Dalam pembangunan republik ini, sejak
1970-an pendidikan kerap dianggap kemewahan, bukan kebutuhan. Penyediaan
pendidikan bermutu dinomorduakan dibanding penguatan ekonomi. Kebijakan
seperti ini berbahaya.
Budaya
pendidikan dunia memodelkan pembangunan berdasarkan intelektualitas.
Karena sumber daya alam terbatas serta jagat semesta rentan terhadap
gangguan, pembangunan berkelanjutan perlu berpusat pada intelektualitas.
Implikasi dari model ini, masyarakat belajar serta budaya belajarnya
yang tumbuh mengakar jadi penggerak utama pembangunan setiap negara.
Suka atau tidak, pendidikan merupakan
lokomotif terdepan pembangunan. Kesejahteraan bangsa serta kekokohan
ekonomi bergantung mutlak pada pendidikan. Ekonomi kokoh dapat dicapai
jika pendidikan kuat.
Penerapan model ini butuh prasyarat:
tujuan pendidikan negara harus dirumuskan dengan akurat. Kecakapan yang
diperkirakan dibutuhkan di masa depan harus dikenali dan dianalisis.

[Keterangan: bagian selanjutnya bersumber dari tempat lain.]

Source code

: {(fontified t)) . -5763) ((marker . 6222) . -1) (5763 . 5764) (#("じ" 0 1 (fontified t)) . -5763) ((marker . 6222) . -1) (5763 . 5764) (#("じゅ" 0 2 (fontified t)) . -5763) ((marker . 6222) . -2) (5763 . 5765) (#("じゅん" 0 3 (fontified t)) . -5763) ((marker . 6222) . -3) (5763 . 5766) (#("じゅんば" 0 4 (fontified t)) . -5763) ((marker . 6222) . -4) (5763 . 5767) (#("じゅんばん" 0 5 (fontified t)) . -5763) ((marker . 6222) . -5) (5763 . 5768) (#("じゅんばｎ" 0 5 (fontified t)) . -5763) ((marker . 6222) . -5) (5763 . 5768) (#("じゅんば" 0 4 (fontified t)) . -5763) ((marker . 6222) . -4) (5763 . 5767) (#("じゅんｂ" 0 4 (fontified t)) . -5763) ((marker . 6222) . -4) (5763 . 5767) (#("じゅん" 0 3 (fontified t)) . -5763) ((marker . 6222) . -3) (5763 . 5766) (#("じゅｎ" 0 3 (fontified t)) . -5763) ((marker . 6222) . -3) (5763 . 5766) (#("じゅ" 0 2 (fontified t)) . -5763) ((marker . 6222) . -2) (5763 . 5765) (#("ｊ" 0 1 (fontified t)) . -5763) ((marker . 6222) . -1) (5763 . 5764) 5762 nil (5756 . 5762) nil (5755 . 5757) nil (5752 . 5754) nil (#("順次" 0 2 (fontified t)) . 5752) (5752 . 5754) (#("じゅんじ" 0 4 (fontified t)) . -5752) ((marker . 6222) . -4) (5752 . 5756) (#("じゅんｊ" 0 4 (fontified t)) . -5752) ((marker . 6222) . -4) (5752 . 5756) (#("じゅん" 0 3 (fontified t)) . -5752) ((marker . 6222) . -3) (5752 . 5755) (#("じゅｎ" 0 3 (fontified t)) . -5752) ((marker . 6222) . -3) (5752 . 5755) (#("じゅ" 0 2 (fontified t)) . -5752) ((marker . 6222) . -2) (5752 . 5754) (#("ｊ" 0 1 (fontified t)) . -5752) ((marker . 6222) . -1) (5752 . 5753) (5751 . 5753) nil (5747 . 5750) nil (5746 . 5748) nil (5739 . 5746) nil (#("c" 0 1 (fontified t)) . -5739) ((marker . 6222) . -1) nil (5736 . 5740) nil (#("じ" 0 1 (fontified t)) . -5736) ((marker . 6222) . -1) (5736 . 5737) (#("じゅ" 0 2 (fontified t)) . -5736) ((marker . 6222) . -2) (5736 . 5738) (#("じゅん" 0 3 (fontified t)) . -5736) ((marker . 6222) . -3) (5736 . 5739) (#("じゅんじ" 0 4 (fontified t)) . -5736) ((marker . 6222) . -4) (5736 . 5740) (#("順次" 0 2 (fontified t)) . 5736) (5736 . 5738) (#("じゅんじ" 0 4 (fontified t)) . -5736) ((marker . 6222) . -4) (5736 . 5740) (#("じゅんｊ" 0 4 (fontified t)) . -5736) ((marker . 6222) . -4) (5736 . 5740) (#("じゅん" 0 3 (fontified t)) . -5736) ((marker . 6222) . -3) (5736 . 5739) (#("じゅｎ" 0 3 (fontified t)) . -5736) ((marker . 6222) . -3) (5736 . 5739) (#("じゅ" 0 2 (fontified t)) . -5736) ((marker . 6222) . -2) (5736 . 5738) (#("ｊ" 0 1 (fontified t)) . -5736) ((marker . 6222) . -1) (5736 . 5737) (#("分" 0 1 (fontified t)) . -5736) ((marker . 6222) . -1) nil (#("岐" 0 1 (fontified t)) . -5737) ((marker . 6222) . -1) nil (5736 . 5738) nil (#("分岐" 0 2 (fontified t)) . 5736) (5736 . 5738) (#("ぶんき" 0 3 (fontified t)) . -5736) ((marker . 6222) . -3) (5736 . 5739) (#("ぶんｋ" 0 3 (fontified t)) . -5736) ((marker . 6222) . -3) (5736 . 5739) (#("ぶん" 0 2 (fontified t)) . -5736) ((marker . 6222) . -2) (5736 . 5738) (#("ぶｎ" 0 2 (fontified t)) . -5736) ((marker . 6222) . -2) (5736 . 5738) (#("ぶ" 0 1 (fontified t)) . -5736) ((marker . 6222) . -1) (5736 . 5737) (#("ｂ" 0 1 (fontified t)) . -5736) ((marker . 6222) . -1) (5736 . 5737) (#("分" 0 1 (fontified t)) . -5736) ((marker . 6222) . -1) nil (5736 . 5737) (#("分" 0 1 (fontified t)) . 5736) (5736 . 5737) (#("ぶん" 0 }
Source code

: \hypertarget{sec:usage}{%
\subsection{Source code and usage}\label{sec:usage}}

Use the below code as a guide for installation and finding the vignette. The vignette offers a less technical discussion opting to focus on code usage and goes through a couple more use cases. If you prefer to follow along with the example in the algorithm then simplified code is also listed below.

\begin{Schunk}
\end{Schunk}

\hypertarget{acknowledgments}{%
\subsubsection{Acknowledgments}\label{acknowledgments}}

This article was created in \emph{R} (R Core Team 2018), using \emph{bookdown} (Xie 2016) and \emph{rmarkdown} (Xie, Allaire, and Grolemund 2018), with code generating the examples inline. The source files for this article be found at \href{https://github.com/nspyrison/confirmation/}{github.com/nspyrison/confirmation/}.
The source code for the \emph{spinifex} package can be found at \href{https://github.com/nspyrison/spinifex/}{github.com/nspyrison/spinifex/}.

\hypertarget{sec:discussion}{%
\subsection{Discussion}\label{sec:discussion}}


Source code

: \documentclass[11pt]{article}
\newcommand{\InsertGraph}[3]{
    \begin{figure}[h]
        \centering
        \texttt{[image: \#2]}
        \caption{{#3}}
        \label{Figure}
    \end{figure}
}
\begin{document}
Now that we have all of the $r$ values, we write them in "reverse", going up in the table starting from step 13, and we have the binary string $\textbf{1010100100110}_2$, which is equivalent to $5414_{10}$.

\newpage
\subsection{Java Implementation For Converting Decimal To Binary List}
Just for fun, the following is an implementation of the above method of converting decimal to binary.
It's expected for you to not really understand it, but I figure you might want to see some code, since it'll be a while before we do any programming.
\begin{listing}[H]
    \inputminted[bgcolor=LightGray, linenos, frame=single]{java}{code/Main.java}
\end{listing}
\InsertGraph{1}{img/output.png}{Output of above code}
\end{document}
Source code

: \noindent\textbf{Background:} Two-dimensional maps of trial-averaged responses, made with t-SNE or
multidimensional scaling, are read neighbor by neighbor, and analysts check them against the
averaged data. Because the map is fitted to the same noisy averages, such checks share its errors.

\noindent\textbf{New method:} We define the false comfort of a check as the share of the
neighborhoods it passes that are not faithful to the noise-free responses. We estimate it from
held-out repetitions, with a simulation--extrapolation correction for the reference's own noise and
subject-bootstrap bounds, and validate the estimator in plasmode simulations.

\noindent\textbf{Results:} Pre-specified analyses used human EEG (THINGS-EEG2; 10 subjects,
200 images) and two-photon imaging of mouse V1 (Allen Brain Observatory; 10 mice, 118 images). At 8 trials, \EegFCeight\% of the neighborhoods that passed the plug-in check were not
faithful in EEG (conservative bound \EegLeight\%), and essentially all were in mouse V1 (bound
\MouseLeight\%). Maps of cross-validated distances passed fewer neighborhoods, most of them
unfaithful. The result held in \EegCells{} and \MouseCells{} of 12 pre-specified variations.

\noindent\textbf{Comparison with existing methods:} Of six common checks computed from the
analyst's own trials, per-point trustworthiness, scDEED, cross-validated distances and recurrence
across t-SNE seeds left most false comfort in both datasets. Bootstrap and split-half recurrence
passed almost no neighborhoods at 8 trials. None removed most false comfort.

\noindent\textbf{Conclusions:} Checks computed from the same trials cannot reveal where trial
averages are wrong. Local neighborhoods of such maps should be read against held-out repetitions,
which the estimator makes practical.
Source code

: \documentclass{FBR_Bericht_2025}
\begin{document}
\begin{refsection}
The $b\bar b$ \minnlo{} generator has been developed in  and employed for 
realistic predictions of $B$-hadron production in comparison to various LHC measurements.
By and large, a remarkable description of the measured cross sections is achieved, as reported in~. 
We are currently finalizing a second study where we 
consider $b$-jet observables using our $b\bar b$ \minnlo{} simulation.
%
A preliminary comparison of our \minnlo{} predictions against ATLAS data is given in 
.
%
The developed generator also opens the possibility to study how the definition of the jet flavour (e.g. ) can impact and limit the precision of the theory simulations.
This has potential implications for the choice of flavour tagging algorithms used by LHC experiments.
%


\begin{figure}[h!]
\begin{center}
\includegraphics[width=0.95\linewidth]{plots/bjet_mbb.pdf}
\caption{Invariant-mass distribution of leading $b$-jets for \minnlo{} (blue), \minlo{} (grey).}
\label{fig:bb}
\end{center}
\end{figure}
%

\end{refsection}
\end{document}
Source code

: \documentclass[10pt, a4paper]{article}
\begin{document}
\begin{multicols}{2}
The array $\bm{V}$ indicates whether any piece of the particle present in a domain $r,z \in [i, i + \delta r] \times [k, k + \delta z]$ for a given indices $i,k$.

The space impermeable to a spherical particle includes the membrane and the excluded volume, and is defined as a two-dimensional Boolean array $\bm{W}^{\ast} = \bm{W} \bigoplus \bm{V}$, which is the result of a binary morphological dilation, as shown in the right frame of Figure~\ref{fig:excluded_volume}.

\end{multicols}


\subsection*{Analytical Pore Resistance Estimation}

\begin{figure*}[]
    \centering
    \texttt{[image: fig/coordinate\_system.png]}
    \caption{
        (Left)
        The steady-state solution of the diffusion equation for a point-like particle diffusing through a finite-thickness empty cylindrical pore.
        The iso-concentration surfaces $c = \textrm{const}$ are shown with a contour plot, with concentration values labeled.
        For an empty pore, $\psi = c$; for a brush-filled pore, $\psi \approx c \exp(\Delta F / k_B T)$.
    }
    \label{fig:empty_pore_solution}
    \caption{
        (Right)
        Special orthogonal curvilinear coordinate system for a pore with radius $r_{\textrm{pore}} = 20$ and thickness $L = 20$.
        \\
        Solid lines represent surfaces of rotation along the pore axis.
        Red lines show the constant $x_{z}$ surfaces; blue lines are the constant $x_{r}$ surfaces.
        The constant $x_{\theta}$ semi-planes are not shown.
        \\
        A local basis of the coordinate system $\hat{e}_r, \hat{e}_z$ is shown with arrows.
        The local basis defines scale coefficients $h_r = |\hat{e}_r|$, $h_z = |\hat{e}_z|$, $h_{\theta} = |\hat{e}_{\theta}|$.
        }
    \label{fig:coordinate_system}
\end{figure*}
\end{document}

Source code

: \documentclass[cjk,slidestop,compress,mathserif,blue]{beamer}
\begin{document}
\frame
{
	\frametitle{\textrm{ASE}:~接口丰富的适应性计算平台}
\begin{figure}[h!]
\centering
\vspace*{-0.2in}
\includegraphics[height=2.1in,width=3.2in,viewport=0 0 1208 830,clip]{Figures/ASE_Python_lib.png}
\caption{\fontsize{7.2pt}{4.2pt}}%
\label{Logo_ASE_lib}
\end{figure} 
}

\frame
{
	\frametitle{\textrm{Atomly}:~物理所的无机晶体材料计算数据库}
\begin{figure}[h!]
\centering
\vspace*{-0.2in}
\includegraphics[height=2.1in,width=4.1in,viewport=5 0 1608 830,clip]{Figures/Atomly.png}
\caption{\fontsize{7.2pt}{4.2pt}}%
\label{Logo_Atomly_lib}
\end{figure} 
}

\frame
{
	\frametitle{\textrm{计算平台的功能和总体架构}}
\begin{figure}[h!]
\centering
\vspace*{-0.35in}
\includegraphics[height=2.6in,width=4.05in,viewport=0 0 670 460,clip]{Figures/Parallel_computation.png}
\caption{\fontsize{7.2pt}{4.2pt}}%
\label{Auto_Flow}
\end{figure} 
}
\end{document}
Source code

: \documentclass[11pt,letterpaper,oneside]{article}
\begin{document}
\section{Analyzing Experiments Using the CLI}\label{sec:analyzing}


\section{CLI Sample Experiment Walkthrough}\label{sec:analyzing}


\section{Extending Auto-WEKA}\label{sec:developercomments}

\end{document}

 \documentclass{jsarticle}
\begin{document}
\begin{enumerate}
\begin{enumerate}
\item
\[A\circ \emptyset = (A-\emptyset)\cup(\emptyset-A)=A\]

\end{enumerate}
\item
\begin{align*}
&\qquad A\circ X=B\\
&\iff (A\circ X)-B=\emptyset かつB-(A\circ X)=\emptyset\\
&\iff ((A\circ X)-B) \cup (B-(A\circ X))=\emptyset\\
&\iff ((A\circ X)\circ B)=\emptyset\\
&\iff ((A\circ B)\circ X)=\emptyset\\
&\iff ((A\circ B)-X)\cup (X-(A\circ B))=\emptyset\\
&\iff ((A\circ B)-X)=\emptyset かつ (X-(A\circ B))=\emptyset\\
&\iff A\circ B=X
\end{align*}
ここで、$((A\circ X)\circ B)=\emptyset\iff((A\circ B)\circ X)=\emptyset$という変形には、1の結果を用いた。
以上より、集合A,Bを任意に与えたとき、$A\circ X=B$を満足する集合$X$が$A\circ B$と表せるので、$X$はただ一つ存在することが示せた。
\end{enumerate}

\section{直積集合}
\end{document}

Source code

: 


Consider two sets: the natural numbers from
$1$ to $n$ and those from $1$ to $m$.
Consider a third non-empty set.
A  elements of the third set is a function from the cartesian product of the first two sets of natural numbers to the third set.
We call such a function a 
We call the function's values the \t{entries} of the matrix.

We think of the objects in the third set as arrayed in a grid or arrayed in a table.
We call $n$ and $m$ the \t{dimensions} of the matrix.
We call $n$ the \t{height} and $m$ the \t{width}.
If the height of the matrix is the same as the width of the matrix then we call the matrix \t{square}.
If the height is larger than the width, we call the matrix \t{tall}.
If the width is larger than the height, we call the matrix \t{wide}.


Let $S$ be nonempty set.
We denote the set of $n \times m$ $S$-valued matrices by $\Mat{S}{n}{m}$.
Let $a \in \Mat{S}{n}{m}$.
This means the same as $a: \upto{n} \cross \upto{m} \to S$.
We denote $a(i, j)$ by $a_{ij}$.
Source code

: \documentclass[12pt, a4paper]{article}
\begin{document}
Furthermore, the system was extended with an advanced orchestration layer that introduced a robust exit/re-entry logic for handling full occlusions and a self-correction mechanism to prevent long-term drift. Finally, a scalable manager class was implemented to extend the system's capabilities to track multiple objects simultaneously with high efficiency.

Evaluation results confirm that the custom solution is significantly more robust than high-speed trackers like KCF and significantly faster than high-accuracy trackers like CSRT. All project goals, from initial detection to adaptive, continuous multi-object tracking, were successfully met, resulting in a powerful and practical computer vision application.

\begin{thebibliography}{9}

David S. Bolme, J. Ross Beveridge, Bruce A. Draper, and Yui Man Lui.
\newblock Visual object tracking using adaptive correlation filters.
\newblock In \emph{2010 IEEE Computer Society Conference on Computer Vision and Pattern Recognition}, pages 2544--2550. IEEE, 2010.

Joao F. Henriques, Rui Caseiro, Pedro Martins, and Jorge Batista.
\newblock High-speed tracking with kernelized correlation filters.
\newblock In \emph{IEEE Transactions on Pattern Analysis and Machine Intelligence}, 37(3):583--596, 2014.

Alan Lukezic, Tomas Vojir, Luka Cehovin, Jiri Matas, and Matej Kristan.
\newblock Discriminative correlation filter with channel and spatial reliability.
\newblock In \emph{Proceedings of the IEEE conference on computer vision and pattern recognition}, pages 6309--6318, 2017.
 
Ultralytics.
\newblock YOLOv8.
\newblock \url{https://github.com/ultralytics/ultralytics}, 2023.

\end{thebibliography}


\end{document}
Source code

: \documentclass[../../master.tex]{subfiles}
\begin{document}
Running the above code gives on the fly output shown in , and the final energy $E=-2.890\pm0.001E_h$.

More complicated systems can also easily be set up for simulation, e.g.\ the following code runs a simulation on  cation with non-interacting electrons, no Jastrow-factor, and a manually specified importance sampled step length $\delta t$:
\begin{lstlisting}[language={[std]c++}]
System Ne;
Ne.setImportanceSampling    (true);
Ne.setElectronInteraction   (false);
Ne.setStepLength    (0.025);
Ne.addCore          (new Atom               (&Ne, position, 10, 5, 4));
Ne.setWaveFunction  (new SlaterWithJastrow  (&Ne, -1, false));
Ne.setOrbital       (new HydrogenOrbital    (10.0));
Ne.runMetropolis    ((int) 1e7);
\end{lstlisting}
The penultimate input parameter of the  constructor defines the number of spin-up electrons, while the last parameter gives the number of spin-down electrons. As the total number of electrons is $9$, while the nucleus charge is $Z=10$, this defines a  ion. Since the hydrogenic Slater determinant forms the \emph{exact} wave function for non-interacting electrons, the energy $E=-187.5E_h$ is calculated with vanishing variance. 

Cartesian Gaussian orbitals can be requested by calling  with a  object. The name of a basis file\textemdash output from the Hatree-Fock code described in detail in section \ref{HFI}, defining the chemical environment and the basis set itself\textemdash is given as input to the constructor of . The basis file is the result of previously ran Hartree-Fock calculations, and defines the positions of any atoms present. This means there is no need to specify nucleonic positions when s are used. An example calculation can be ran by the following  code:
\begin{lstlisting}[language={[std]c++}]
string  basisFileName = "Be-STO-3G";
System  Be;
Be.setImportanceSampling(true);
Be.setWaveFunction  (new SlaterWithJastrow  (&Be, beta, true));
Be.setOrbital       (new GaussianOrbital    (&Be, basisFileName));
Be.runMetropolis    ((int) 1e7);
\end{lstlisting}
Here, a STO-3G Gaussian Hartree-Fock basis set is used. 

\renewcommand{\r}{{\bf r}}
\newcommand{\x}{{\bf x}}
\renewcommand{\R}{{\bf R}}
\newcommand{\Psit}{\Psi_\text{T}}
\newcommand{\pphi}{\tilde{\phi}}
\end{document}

Dari sana kemudian dibuat standar pendidikan. Oleh karena itu,
pertanyaan utama dan pertama yang mutlak dikaji pemimpin negara adalah:
“Kecakapan strategis apa yang perlu dibelajarkan?”
Kecakapan abad ke-21
Di pengujung abad ke-20, dua
peneliti-Richard J Murnane (Harvard Kennedy School) dan Frank Levy
(MIT)-melakukan riset bersama guna menjawab pertanyaan di atas. Murnane
(pakar kebijakan pendidikan) dan Levy (pakar ekonomi urban) mengkaji
kecenderungan jenis kecakapan yang kian dibutuhkan dan tak dibutuhkan
dunia kerja.
Berdasarkan data tahun 1969-1998, mereka
mengungkapkan bahwa kecakapan memecahkan masalah tak rutin dan
kecakapan berkomunikasi kompleks semakin dibutuhkan. Pada saat komputer
serta teknologi informasi semakin berdaya, banyak masalah rutin dapat
dipecahkan oleh mesin. Sebaliknya, manusia justru semakin dibutuhkan
pada pemecahan masalah tidak rutin. Kecakapan kedua yang juga semakin
dibutuhkan adalah kecakapan berkomunikasi kompleks, seperti kecakapan
seorang manajer dalam memotivasi stafnya.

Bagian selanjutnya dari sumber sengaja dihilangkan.